I’m a nerd girl. Meaning, I read a lot. And I play video games (a lot). And I watch a lot of movies. And I’ve noticed female characters just not getting as well developed as male characters. A lot. Don’t get me wrong, it’s a lot better than it was once. Just watching some of the original Star Trek makes me cringe a bit. But it’s still nowhere near perfect.
People (authors, movie producers, video game developers, etc.) seem to think that female characters only have two types: 1) blubbering, hysterical damsels in distress, and 2) hard-ass, badass, ass-kicking, beer-guzzling, casual-sex-having murder machines that never ever cry or even show emotion other than anger and may as well be stereotypical ’80s male action movie heroes in the bodies of sexed-up young women. Why not just put Stallone or Schwarzenegger in a sports bra? You’d get the same effect.
How about… no to both.
What’s wrong with a damsel in distress who uses ingenuity or something to outsmart her captors? Other than a perfect singing voice, PLEASE! We can’t all be Disney Princesses. Or maybe she’s really stubborn? Or something that indicates she is actually a human being and not just a doll that the guys seem obsessed with hoarding for some reason? I’d like to read a story about a kidnapped princess who annoys her captors into letting her go, or cusses them out of their own evil hideout.

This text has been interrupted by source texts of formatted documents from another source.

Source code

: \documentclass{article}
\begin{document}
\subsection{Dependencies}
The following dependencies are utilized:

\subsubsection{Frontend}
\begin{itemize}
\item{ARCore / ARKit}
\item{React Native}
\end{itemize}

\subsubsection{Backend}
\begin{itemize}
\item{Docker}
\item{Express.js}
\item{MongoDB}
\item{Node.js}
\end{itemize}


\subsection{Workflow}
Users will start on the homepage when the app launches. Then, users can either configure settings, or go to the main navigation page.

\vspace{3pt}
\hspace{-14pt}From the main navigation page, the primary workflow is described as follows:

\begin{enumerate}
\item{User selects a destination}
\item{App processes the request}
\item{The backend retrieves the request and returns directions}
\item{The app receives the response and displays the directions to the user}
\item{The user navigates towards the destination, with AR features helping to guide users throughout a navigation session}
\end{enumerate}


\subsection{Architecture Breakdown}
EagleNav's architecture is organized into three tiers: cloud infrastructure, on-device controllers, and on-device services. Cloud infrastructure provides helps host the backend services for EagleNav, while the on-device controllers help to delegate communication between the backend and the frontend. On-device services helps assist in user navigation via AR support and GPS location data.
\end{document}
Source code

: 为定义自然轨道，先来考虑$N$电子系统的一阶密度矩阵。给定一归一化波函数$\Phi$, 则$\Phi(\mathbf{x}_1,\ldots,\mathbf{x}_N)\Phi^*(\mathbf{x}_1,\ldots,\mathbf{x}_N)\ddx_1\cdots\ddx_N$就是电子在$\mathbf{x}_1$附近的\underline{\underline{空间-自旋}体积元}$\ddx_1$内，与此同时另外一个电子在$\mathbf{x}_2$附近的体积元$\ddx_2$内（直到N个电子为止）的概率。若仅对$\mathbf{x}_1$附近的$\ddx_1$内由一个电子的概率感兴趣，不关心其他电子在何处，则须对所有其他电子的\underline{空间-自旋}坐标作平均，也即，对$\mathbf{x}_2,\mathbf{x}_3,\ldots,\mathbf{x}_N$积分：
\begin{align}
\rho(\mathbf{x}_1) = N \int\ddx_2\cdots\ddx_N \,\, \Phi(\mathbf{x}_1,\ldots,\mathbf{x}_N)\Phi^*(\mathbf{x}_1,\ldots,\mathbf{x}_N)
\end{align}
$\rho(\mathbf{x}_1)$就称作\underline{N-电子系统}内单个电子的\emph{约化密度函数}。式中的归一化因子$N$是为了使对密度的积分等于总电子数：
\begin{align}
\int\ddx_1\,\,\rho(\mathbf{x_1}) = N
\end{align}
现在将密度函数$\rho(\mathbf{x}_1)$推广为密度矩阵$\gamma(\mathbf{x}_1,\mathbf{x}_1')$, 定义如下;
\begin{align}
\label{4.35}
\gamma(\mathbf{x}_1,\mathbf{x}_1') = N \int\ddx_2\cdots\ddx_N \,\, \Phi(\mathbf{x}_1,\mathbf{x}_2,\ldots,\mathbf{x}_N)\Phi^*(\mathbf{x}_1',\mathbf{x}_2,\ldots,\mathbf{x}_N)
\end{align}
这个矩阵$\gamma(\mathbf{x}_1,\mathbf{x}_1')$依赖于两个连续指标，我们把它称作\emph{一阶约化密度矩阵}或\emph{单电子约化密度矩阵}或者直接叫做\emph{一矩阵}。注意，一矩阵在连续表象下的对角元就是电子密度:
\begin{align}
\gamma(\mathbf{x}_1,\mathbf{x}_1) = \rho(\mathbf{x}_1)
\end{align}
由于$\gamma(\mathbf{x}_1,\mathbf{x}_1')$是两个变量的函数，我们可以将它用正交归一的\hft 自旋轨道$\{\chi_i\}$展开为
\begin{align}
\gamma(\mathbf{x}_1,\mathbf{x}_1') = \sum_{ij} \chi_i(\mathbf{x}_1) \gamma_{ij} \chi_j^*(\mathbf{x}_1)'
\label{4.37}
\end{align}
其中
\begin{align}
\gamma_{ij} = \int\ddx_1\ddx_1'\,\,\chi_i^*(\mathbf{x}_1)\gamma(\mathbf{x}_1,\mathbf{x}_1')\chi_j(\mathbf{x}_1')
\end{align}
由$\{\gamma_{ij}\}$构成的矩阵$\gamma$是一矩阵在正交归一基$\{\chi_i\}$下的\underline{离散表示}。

The badass chick? Nothing wrong with that. To be honest, I prefer badass girls to the damsels in distress. They’re more fun to play with. No one likes being passive. But they have to be human, too. Everyone has emotions (yes, even men, much as they may like to deny it), and not having any doesn’t make you badass. It just makes you a bad character. Or a psychopath. But what’s wrong with a girl who doesn’t immediately beat up guys she meets just to prove she can? Or if that’s just her style, give her a reason for it. Maybe she just likes drinking and fighting. Maybe she thinks she’s got something to prove? There are a bunch of options.
I remember watching that newest Riddick movie. I don’t remember a lot of it, mostly because it’s pretty much exactly the same as the first movie with a new cast (except Vin Diesel, of course). The single girl in the main cast (except for the one sex slave character who gets killed like a minute after she shows up) is one of the tough badass characters who manages to fight off a rapist. Good for her.

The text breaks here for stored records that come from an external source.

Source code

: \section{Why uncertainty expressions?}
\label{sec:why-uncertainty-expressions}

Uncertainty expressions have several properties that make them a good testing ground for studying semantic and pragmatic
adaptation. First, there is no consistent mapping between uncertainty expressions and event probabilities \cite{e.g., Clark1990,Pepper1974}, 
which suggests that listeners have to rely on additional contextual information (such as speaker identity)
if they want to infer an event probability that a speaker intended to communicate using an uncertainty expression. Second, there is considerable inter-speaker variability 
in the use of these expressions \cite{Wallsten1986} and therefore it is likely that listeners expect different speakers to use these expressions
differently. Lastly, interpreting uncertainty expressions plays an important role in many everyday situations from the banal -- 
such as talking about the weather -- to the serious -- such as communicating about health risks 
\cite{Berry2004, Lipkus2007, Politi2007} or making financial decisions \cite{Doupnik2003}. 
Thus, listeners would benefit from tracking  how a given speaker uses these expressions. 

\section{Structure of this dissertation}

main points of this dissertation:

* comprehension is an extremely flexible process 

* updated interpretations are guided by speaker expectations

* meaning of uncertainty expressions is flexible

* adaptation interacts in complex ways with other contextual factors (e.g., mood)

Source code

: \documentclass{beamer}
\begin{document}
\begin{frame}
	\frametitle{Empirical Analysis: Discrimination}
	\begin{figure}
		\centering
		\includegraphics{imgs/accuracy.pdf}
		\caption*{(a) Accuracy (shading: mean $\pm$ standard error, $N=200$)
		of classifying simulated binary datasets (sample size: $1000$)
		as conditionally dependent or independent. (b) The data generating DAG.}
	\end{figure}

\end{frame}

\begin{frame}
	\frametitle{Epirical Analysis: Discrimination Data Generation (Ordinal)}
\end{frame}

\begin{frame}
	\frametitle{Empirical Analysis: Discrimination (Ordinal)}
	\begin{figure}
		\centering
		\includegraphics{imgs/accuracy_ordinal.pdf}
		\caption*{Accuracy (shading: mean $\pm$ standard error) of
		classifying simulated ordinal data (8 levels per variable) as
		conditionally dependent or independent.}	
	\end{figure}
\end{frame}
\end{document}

Except… she has literally no characterization beyond “badass,” “great sniper,” “doesn’t like being ogled by men,” and “claims to be a lesbian even though she hits on Riddick.” Ok… What does that give us to work with? I’m not saying she has to be a teddy bear, or a motherly figure to her teammates. But just a bit more effort into her (like making her an actual lesbian, not interested in men at all…?) would have gone far.

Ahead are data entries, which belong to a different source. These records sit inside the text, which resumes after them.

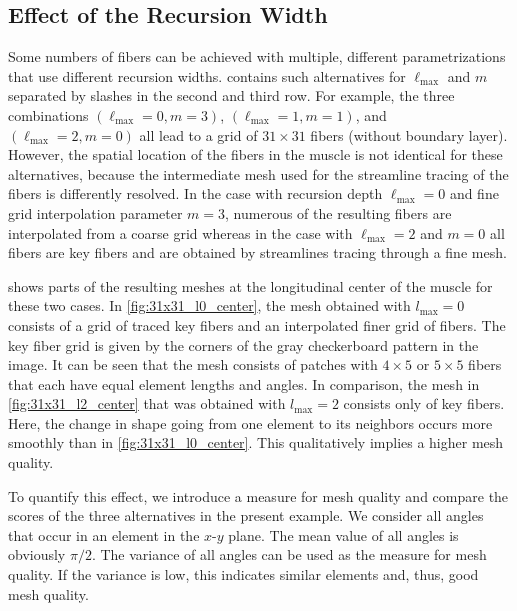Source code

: \subsection{Effect of the Recursion Width}\label{sec:mesh_generation_recursion_width}

Some numbers of fibers can be achieved with multiple, different parametrizations that use different recursion widths.  contains such alternatives for $\ell_\text{max}$ and $m$ separated by slashes in the second and third row. For example, the three combinations $(\ell_\text{max} = 0, m=3)$, $(\ell_\text{max} = 1, m=1)$, and $(\ell_\text{max} = 2, m=0)$ all lead to a grid of $31 \times 31$ fibers (without boundary layer). However, the spatial location of the fibers in the muscle is not identical for these alternatives, because the intermediate mesh used for the streamline tracing of the fibers is differently resolved.
In the case with recursion depth $\ell_\text{max} = 0$ and fine grid interpolation parameter $m=3$, numerous of the resulting fibers are interpolated from a coarse grid whereas in the case with $\ell_\text{max} = 2$ and $m=0$ all fibers are key fibers and are obtained by streamlines tracing through a fine mesh.

 shows parts of the resulting meshes at the longitudinal center of the muscle for these two cases.
In \cref{fig:31x31_l0_center}, the mesh obtained with $l_\text{max}=0$ consists of a grid of traced key fibers and an interpolated finer grid of fibers. The key fiber grid  is given by the corners of the gray checkerboard pattern in the image. It can be seen that the mesh consists of patches with $4 \times 5$ or $5 \times 5$ fibers that each have equal element lengths and angles. In comparison, the mesh in \cref{fig:31x31_l2_center} that was obtained with $l_\text{max}=2$ consists only of key fibers. Here, the change in shape going from one element to its neighbors occurs more smoothly than in \cref{fig:31x31_l0_center}. This qualitatively implies a higher mesh quality.

To quantify this effect, we introduce a measure for mesh quality and compare the scores of the three alternatives in the present example. We consider all angles that occur in an element in the $x$-$y$ plane. The mean value of all angles is obviously $\pi/2$. The variance of all angles can be used as the measure for mesh quality. If the variance is low, this indicates similar elements and, thus, good mesh quality.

Naturally, I don’t recall her reacting all that much to the monster-crisis of the movie. Being afraid or nervous would be un-badass, after all.
Meanwhile, I actually adored the sidekick Judge character from Dredd (the 2012 Karl Urban one). I don’t actually remember her name, shame on me. Did she even have one, besides “rookie”? But she’s a great fighter, badass, and has neat psychic powers. But a) she has characterization, and actual emotions and motivations, and b) her powers don’t automatically solve everything for her or make her supremely overpowered. They help out, and give her some extra ‘oomph,’ but she and Dredd still have to do the dirty work. That’s good characterization there. And the fact that she’s a woman is just the icing on the cake.
There’s nothing wrong with using bits and pieces from different stereotypes. They’re stereotypes for a reason. The problem comes in when the stereotype is the only characterization those characters get. The stuffy British professor. The wise Asian guy obsessed with honor. The magical Native American shaman. Not a good idea.
It’s all about balance, and treating characters with respect. Man, woman, black, white, Asian, a mix, human, alien… It doesn’t matter. They have to be good characters first, and affirmative plot points second. And I wish that were the case for all the books I’ve read and movies I’ve watched.